He wanted to hate her, because she was trying to undermine ail the things he wanted to do. He knew that she influenced the masters and their wives, who might have left him alone if they had not valued their jobs enough to want to climb on the bandwagon of her approval. They had started by laughing at his aquarium, but when the zoo got going, with the boys building cages and hutches and catching mice and buying rabbits and birds and hamsters, they stopped laughing and began to complain.

Ben had tried to be amiable with all of them. He got on all right with the desiccated Mr Glynn in his own house, and he had struck up some kind of pub-crawling friendship with Willis and Knight, who knew all the best bars for miles round; but he was not part of the scholastic group, and he felt that he never would be.

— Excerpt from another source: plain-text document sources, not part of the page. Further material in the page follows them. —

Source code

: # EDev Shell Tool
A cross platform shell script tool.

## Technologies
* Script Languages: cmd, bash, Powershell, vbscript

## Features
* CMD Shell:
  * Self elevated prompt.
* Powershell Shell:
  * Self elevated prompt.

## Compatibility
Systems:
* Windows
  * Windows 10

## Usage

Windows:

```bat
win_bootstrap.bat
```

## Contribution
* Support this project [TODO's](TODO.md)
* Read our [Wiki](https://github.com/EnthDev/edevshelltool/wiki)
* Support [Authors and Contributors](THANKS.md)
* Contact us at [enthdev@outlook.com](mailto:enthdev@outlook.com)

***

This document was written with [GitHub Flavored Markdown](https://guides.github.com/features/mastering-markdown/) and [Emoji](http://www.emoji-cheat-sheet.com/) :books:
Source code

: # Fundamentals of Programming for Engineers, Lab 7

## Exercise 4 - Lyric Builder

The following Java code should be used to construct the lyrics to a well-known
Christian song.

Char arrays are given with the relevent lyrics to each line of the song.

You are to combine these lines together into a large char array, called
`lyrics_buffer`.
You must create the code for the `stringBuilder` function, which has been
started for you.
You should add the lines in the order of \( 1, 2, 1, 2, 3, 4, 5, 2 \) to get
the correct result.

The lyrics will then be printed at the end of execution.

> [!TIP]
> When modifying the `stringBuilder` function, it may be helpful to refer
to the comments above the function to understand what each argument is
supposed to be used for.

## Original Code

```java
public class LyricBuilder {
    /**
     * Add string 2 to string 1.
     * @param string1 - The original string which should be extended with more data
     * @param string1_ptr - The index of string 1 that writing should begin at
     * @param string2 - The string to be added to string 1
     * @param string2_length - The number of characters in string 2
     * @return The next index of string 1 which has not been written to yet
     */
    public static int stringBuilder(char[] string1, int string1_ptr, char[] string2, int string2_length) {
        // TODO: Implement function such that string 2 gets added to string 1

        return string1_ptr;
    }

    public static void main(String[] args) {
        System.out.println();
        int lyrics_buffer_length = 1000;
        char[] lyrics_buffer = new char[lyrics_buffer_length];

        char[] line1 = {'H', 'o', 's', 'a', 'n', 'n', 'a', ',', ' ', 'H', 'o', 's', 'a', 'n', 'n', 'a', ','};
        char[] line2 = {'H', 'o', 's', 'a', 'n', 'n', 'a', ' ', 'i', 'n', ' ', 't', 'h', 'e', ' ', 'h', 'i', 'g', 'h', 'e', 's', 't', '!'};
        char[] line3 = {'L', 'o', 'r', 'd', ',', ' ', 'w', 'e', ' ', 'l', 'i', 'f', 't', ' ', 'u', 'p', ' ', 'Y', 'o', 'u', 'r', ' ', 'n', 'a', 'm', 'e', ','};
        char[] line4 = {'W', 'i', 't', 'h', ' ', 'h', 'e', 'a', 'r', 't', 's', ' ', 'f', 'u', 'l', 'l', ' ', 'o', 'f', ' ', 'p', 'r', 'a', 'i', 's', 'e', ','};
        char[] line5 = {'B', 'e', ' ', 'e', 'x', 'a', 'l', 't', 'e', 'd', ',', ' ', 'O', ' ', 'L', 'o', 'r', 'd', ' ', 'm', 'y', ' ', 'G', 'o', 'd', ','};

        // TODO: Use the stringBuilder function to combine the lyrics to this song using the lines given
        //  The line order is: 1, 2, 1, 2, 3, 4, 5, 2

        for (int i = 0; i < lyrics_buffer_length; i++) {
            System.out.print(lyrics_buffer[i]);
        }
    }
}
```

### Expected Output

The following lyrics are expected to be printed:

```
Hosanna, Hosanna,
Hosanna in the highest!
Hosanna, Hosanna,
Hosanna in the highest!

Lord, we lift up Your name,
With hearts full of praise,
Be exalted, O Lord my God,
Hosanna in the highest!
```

He was not sure whether they were deliberately excluding him from their club, or whether he was just naturally not equipped to qualify. Old man Glynn would chat with him now and then about the old days at Cambridge in his aseptic sitting-room where smoking was forbidden. Willis and Knight talked his own language when they were doing the pubs together in Knight’s old racing Bentley with the outside pipes. But when Ben went into the common-room at tea-time, or at other times for company, it seemed as if they and the other masters conversed in a more esoterically academic way than necessary. Ben could not believe that they always spent their leisure hours discussing medieval church architecture, or the rise and fall of the European coalition under Pitt.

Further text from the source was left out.